Believe and Obey

A Radical Christian Perspective on the World's News & Current Events

Current Macro Indicators: Updated April 1, 2023

Believe and Obey Recession Indicator: 100%

Believe and Obey  Bubble Barometer: 136.9

See methodology

A Prudent Money Plan for God's People

Below is a sound, conservative investment philosophy for your consideration.  I am not guaranteeing success, nor am I saying this is the only way to succeed.  I am saying that this makes sense to me, and it is, in fact, the way I invest my own long-term assets.  

DISCLAIMER

believeandobey.net is not a registered investment, legal or tax advisor or a broker/ dealer. All investment/ financial opinions expressed by believeandobey.net are from the personal research and experience of the owner of the site and are intended as educational material. Although best efforts are made to ensure that all information is accurate and up to date, occasionally unintended errors and misprints may occur.

Our content is intended to be used and must be used for informational purposes only. It is very important to do your own analysis before making any investment based on your own personal circumstances. You should take independent financial advice from a professional in connection with, or independently research and verify, any information that you find on our Website and wish to rely upon, whether for the purpose of making an investment decision or otherwise.

 

Philosophy:

The Believe and Obey philosophy stands upon 4 pillars:

  1. Low cost: As is discussed below the key driver of long-term investment performance is keeping expenses low.  This is as true in investing as in any other business.  Most of the underperformance of the average investor can be explained by fees that are too high.  This is what leads us to passive management via ETFs, as we shall see.
  2. Simple Strategy: An investment strategy should be simple enough for the non-professional to implement.  It is like a light switch; you don’t need to know all the intricacies of the power grid that stands behind it, only when to turn the switch off and on.  This plan tells you exactly when to make a move and does so in plain language.
  3. Rule Based: The temptation to play “hunches” and follow your gut is a sure path to subpar investment returns.  Successful investors have a rule or set of rules that guide their investment actions.  The heat of the moment is no time to formulate strategy.  Choose a strategy that makes sense; look at the back testing, then follow the rule.  Rules based investing removes much of the emotions that can ruin an investment plan.
  4. Emotionally Attainable: This is key.  All the previous three pillars are for naught if the plan is not emotionally attainable.  By this we mean that a plan that expects you to completely ride out gut wrenching downdrafts is simply not realistic.  Most investors bailed out during the massive drops in 2008-2009, locking in substantial losses.  Investors have a long well-documented history of bailing out near the bottom of downdrafts due to emotional distress.  The Believe and Obey Plan is crafted such that you will be safely on the sidelines during such traumatic events.

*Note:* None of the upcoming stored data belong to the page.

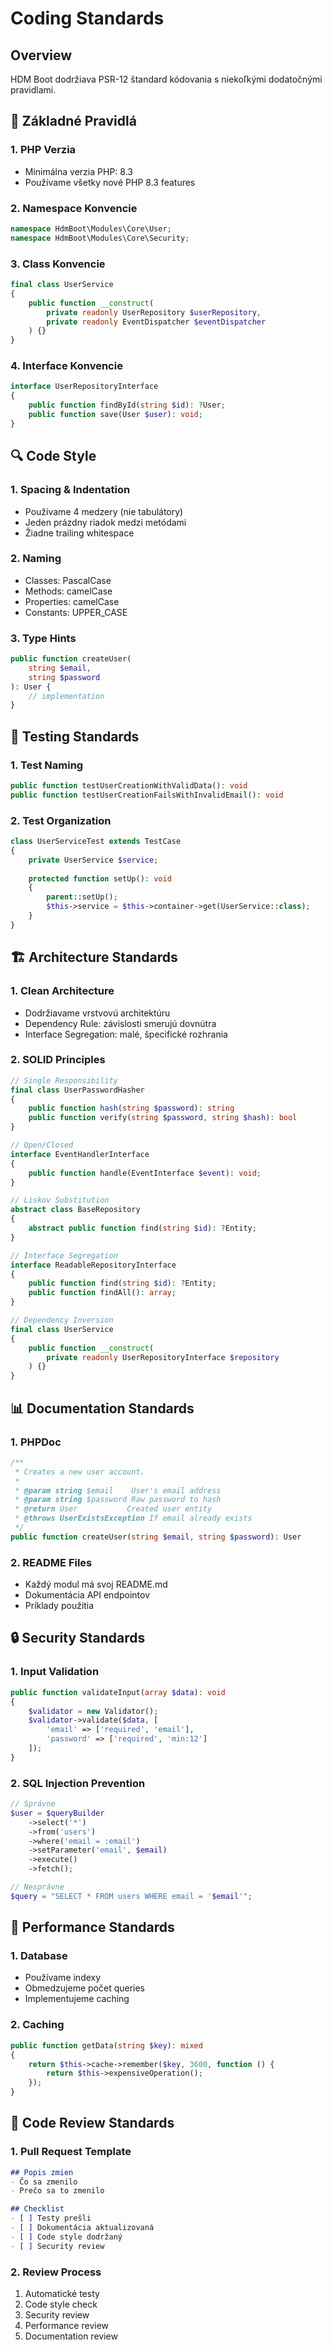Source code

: # Coding Standards

## Overview

HDM Boot dodržiava PSR-12 štandard kódovania s niekoľkými dodatočnými pravidlami.

## 📝 Základné Pravidlá

### 1. PHP Verzia
- Minimálna verzia PHP: 8.3
- Používame všetky nové PHP 8.3 features

### 2. Namespace Konvencie
```php
namespace HdmBoot\Modules\Core\User;
namespace HdmBoot\Modules\Core\Security;
```

### 3. Class Konvencie
```php
final class UserService
{
    public function __construct(
        private readonly UserRepository $userRepository,
        private readonly EventDispatcher $eventDispatcher
    ) {}
}
```

### 4. Interface Konvencie
```php
interface UserRepositoryInterface
{
    public function findById(string $id): ?User;
    public function save(User $user): void;
}
```

## 🔍 Code Style

### 1. Spacing & Indentation
- Používame 4 medzery (nie tabulátory)
- Jeden prázdny riadok medzi metódami
- Žiadne trailing whitespace

### 2. Naming
- Classes: PascalCase
- Methods: camelCase
- Properties: camelCase
- Constants: UPPER_CASE

### 3. Type Hints
```php
public function createUser(
    string $email,
    string $password
): User {
    // implementation
}
```

## 🧪 Testing Standards

### 1. Test Naming
```php
public function testUserCreationWithValidData(): void
public function testUserCreationFailsWithInvalidEmail(): void
```

### 2. Test Organization
```php
class UserServiceTest extends TestCase
{
    private UserService $service;
    
    protected function setUp(): void
    {
        parent::setUp();
        $this->service = $this->container->get(UserService::class);
    }
}
```

## 🏗 Architecture Standards

### 1. Clean Architecture
- Dodržiavame vrstvovú architektúru
- Dependency Rule: závislosti smerujú dovnútra
- Interface Segregation: malé, špecifické rozhrania

### 2. SOLID Principles
```php
// Single Responsibility
final class UserPasswordHasher
{
    public function hash(string $password): string
    public function verify(string $password, string $hash): bool
}

// Open/Closed
interface EventHandlerInterface
{
    public function handle(EventInterface $event): void;
}

// Liskov Substitution
abstract class BaseRepository
{
    abstract public function find(string $id): ?Entity;
}

// Interface Segregation
interface ReadableRepositoryInterface
{
    public function find(string $id): ?Entity;
    public function findAll(): array;
}

// Dependency Inversion
final class UserService
{
    public function __construct(
        private readonly UserRepositoryInterface $repository
    ) {}
}
```

## 📊 Documentation Standards

### 1. PHPDoc
```php
/**
 * Creates a new user account.
 *
 * @param string $email    User's email address
 * @param string $password Raw password to hash
 * @return User           Created user entity
 * @throws UserExistsException If email already exists
 */
public function createUser(string $email, string $password): User
```

### 2. README Files
- Každý modul má svoj README.md
- Dokumentácia API endpointov
- Príklady použitia

## 🔒 Security Standards

### 1. Input Validation
```php
public function validateInput(array $data): void
{
    $validator = new Validator();
    $validator->validate($data, [
        'email' => ['required', 'email'],
        'password' => ['required', 'min:12']
    ]);
}
```

### 2. SQL Injection Prevention
```php
// Správne
$user = $queryBuilder
    ->select('*')
    ->from('users')
    ->where('email = :email')
    ->setParameter('email', $email)
    ->execute()
    ->fetch();

// Nesprávne
$query = "SELECT * FROM users WHERE email = '$email'";
```

## 🚀 Performance Standards

### 1. Database
- Používame indexy
- Obmedzujeme počet queries
- Implementujeme caching

### 2. Caching
```php
public function getData(string $key): mixed
{
    return $this->cache->remember($key, 3600, function () {
        return $this->expensiveOperation();
    });
}
```

## 👥 Code Review Standards

### 1. Pull Request Template
```markdown
## Popis zmien
- Čo sa zmenilo
- Prečo sa to zmenilo

## Checklist
- [ ] Testy prešli
- [ ] Dokumentácia aktualizovaná
- [ ] Code style dodržaný
- [ ] Security review
```

### 2. Review Process
1. Automatické testy
2. Code style check
3. Security review
4. Performance review
5. Documentation review
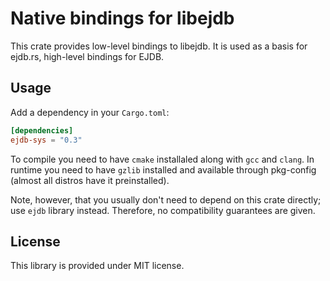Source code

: # Native bindings for libejdb

This crate provides low-level bindings to libejdb. It is used as a basis for ejdb.rs, high-level
bindings for EJDB.

## Usage

Add a dependency in your `Cargo.toml`:

```toml
[dependencies]
ejdb-sys = "0.3"
```
To compile you need to have `cmake` installaled along with `gcc` and `clang`. 
In runtime you need to have `gzlib` installed and available through pkg-config (almost all distros have it preinstalled).


Note, however, that you usually don't need to depend on this crate directly; use `ejdb`
library instead. Therefore, no compatibility guarantees are given.

## License

This library is provided under MIT license.
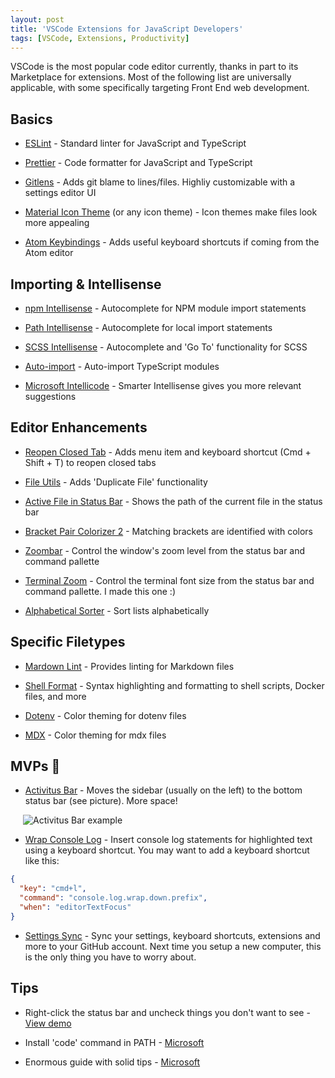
 ```yaml
---
layout: post
title: 'VSCode Extensions for JavaScript Developers'
tags: [VSCode, Extensions, Productivity]
---
```


VSCode is the most popular code editor currently, thanks in part to its Marketplace for extensions. Most of the following list are universally applicable, with some specifically targeting Front End web development.

## Basics

- [ESLint](https://marketplace.visualstudio.com/items?itemName=dbaeumer.vscode-eslint) - Standard linter for JavaScript and TypeScript

- [Prettier](https://marketplace.visualstudio.com/items?itemName=esbenp.prettier-vscode) - Code formatter for JavaScript and TypeScript

- [Gitlens](https://marketplace.visualstudio.com/items?itemName=eamodio.gitlens) - Adds git blame to lines/files. Highliy customizable with a settings editor UI

- [Material Icon Theme](https://marketplace.visualstudio.com/items?itemName=PKief.material-icon-theme) (or any icon theme) - Icon themes make files look more appealing

- [Atom Keybindings](https://marketplace.visualstudio.com/items?itemName=ms-vscode.atom-keybindings) - Adds useful keyboard shortcuts if coming from the Atom editor

## Importing & Intellisense

- [npm Intellisense](https://marketplace.visualstudio.com/items?itemName=christian-kohler.npm-intellisense) - Autocomplete for NPM module import statements

- [Path Intellisense](https://marketplace.visualstudio.com/items?itemName=christian-kohler.path-intellisense) - Autocomplete for local import statements

- [SCSS Intellisense](https://marketplace.visualstudio.com/items?itemName=mrmlnc.vscode-scss) - Autocomplete and 'Go To' functionality for SCSS

- [Auto-import](https://marketplace.visualstudio.com/items?itemName=steoates.autoimport) - Auto-import TypeScript modules

- [Microsoft Intellicode](https://marketplace.visualstudio.com/items?itemName=VisualStudioExptTeam.vscodeintellicode) - Smarter Intellisense gives you more relevant suggestions

## Editor Enhancements

- [Reopen Closed Tab](https://marketplace.visualstudio.com/items?itemName=uyiosa-enabulele.reopenclosedtab) - Adds menu item and keyboard shortcut (Cmd + Shift + T) to reopen closed tabs

- [File Utils](https://marketplace.visualstudio.com/items?itemName=sleistner.vscode-fileutils) - Adds 'Duplicate File' functionality

- [Active File in Status Bar](https://marketplace.visualstudio.com/items?itemName=RoscoP.ActiveFileInStatusBar) - Shows the path of the current file in the status bar

- [Bracket Pair Colorizer 2](https://marketplace.visualstudio.com/items?itemName=CoenraadS.bracket-pair-colorizer-2) - Matching brackets are identified with colors

- [Zoombar](https://marketplace.visualstudio.com/items?itemName=wraith13.zoombar-vscode) - Control the window's zoom level from the status bar and command pallette

- [Terminal Zoom](https://marketplace.visualstudio.com/items?itemName=trybick.terminal-zoom) - Control the terminal font size from the status bar and command pallette. I made this one :)

- [Alphabetical Sorter](https://marketplace.visualstudio.com/items?itemName=ue.alphabetical-sorter) - Sort lists alphabetically

## Specific Filetypes

- [Mardown Lint](https://marketplace.visualstudio.com/items?itemName=DavidAnson.vscode-markdownlint) - Provides linting for Markdown files

- [Shell Format](https://marketplace.visualstudio.com/items?itemName=foxundermoon.shell-format) - Syntax highlighting and formatting to shell scripts, Docker files, and more

- [Dotenv](https://marketplace.visualstudio.com/items?itemName=mikestead.dotenv) - Color theming for dotenv files

- [MDX](https://marketplace.visualstudio.com/items?itemName=silvenon.mdx) - Color theming for mdx files

## MVPs 🎂

- [Activitus Bar](https://marketplace.visualstudio.com/items?itemName=Gruntfuggly.activitusbar) - Moves the sidebar (usually on the left) to the bottom status bar (see picture). More space!

<img src="https://i.imgur.com/KUU4IN6.png" alt="Activitus Bar example" style="padding-left: 20px"/>

- [Wrap Console Log](https://marketplace.visualstudio.com/items?itemName=midnightsyntax.vscode-wrap-console-log) - Insert console log statements for highlighted text using a keyboard shortcut. You may want to add a keyboard shortcut like this:

```json
{
  "key": "cmd+l",
  "command": "console.log.wrap.down.prefix",
  "when": "editorTextFocus"
}
```

- [Settings Sync](https://marketplace.visualstudio.com/items?itemName=Shan.code-settings-sync) - Sync your settings, keyboard shortcuts, extensions and more to your GitHub account. Next time you setup a new computer, this is the only thing you have to worry about.

## Tips

- Right-click the status bar and uncheck things you don't want to see - [View demo](https://code.visualstudio.com/updates/v1_36#_hide-individual-status-bar-items)

- Install 'code' command in PATH - [Microsoft](https://code.visualstudio.com/docs/setup/mac#_launching-from-the-command-line)

- Enormous guide with solid tips - [Microsoft](https://code.visualstudio.com/docs/getstarted/tips-and-tricks)
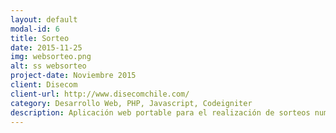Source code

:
 ```yaml
---
layout: default
modal-id: 6
title: Sorteo
date: 2015-11-25
img: websorteo.png
alt: ss websorteo
project-date: Noviembre 2015
client: Disecom
client-url: http://www.disecomchile.com/
category: Desarrollo Web, PHP, Javascript, Codeigniter
description: Aplicación web portable para el realización de sorteos numerados y gestión de participantes.
---
```

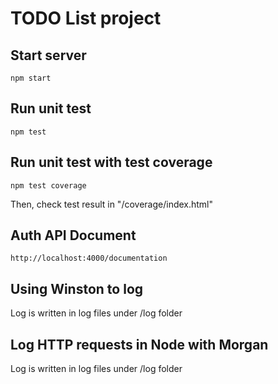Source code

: # TODO List project

## Start server
```
npm start
```

## Run unit test
```
npm test
```

## Run unit test with test coverage
```
npm test coverage
```

Then, check test result in "/coverage/index.html"

## Auth API Document
```
http://localhost:4000/documentation
```

## Using Winston to log
Log is written in log files under /log folder

## Log HTTP requests in Node with Morgan
Log is written in log files under /log folder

Let us now turn to the actual methodology of The Believe and Obey Plan

Methodology:

The Need for Passive Investing:

Active investing requires a hands-on approach, typically by a portfolio manager or other so-called active participant. Passive investing involves less buying and selling and often results in investors buying index funds or other mutual funds.

The prime example of a passive approach is to buy an index fund that follows one of the major indices like the S&P 500 or Dow Jones. Whenever these indices switch up their constituents, the index funds that follow them automatically switch up their holdings by selling the stock that’s leaving and buying the stock that’s becoming part of the index. This is why it’s such a big deal when a company becomes big enough to be included in one of the major indices: It guarantees that the stock will become a core holding in thousands of major funds.

Some of the key benefits of passive investing are:

  • Ultra-low fees: There’s nobody picking stocks, so oversight is much less expensive. Passive funds simply follow the index they use as their benchmark.
  • Transparency: It is always clear which assets are in an index fund.
  • Tax efficiency: Their buy-and-hold strategy doesn’t typically result in a massive capital gains tax for the year.

Active strategies have these shortcomings:

  • Very expensive: Thomson Reuters Lipper pegs the average expense ratio at 1.4 percent for an actively managed equity fund, compared to only 0.6 percent for the average passive equity fund. Fees are higher because all that active buying and selling triggers transaction costs, not to mention that you’re paying the salaries of the analyst team researching equity picks. All those fees over decades of investing can kill returns.
  • Active risk: Active managers are free to buy any investment they think would bring high returns, which is great when the analysts are right but terrible when they’re wrong.

So, which of these strategies makes investors more money? You’d think a professional money manager’s capability would trump a basic index fund. But they don’t. If we look at superficial performance results, passive investing works best for most investors. Study after study (over decades) shows disappointing results for the active managers.  This piece from Morningstar goes into more detail.